Segment Start: Extracted records

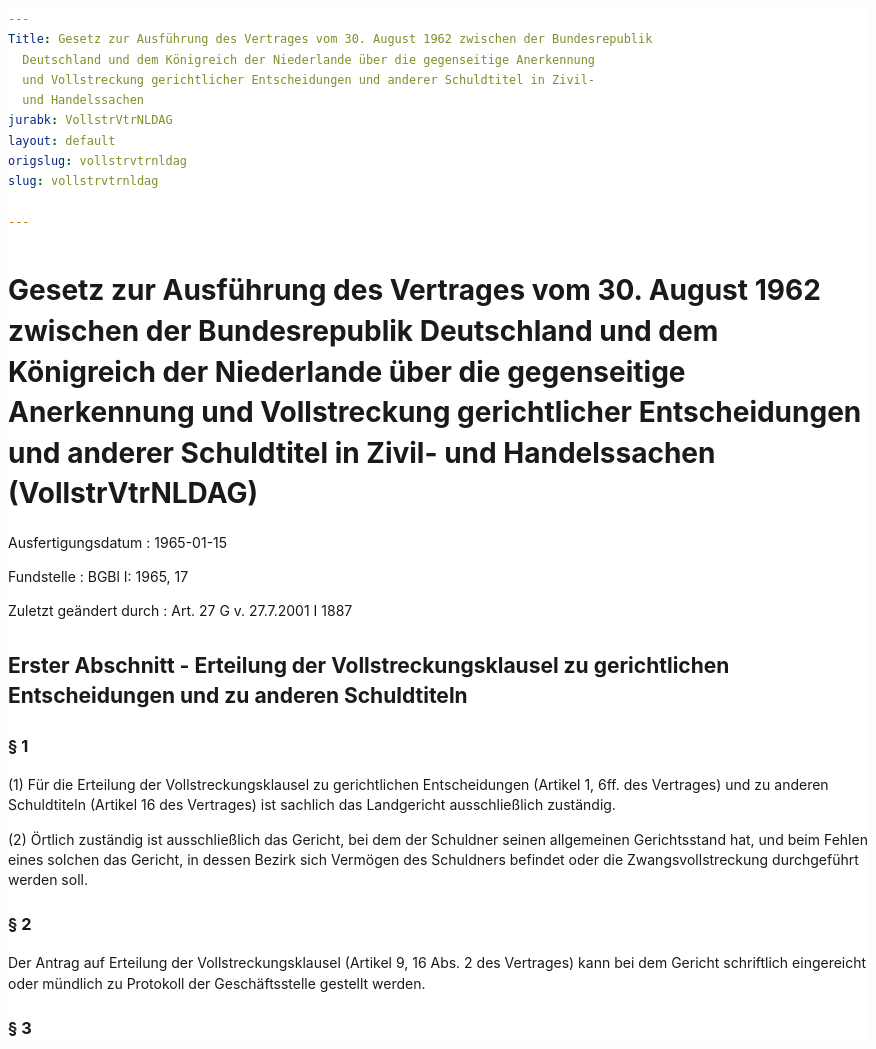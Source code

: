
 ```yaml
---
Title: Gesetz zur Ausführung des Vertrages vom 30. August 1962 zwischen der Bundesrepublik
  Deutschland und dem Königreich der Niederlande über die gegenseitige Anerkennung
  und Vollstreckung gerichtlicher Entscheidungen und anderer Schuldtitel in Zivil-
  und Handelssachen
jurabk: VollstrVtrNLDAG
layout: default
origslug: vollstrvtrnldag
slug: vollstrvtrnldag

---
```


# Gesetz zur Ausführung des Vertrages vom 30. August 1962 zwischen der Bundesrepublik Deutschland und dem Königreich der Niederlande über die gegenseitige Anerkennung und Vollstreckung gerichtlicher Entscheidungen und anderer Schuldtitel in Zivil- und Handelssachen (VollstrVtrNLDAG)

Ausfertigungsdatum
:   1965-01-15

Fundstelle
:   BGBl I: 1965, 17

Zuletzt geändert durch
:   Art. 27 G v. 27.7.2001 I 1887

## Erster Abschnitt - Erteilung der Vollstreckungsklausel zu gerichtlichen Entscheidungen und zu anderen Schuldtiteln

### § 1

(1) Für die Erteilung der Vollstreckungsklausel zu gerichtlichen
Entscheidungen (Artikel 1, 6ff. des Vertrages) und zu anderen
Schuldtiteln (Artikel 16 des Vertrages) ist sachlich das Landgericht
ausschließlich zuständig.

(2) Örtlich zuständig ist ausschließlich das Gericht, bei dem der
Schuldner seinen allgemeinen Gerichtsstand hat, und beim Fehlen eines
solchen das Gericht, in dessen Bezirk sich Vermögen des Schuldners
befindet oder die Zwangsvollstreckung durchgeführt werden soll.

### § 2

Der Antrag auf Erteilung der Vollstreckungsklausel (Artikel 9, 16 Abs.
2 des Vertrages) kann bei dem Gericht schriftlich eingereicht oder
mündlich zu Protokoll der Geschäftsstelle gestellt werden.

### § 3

Segment End: Extracted records
Segment Start: Extracted records

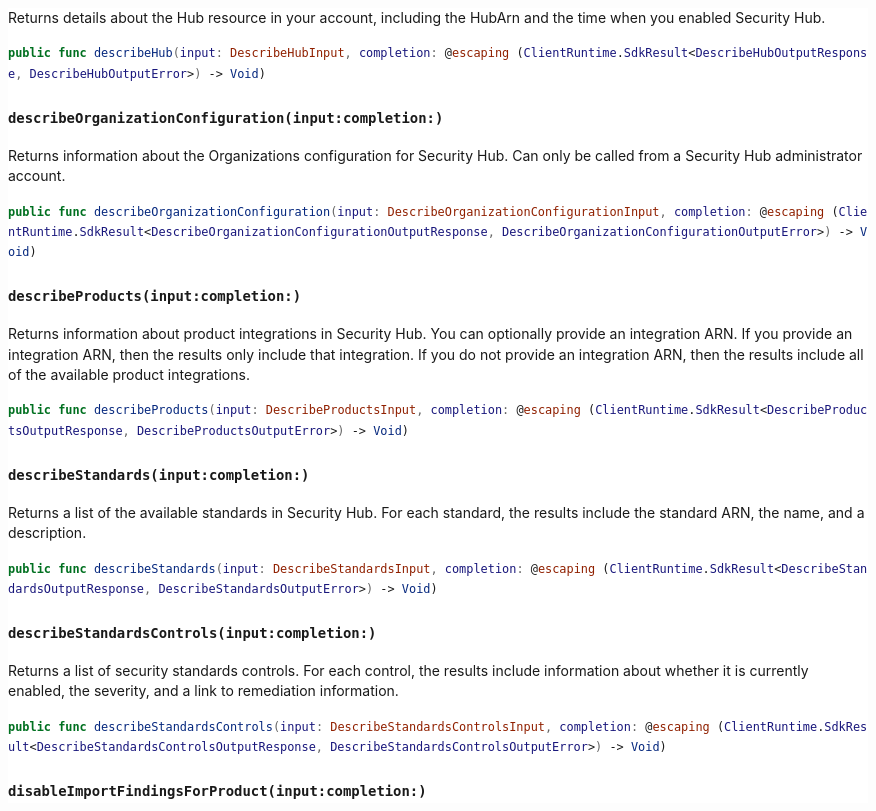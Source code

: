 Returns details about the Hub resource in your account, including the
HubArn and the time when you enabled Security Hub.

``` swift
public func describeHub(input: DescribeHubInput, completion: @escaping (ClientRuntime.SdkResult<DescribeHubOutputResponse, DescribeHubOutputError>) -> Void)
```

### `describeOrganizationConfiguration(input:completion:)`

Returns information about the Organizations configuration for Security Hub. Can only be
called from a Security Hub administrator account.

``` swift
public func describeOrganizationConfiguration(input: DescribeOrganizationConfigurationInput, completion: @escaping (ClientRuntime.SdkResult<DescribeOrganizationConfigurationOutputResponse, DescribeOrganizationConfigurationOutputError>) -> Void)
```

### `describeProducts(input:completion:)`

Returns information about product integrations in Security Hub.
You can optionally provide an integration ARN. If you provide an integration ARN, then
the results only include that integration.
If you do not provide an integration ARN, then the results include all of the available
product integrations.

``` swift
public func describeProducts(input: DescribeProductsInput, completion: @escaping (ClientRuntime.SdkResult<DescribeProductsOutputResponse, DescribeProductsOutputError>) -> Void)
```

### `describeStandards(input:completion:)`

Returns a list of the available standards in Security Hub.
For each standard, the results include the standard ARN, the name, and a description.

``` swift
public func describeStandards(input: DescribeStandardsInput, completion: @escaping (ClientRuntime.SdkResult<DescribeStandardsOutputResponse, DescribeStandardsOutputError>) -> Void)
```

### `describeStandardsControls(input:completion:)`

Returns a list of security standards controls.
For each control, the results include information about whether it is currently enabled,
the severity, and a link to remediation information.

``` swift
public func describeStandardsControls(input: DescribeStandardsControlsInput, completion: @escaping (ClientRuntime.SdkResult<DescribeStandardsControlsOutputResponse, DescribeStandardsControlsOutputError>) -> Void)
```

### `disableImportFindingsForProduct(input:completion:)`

Segment End: Extracted records

- [About this task]: Each line above that holds the string "zuständig" should be copied and shown.

- [Output for this exercise]:
ausschließlich zuständig.
(2) Örtlich zuständig ist ausschließlich das Gericht, bei dem der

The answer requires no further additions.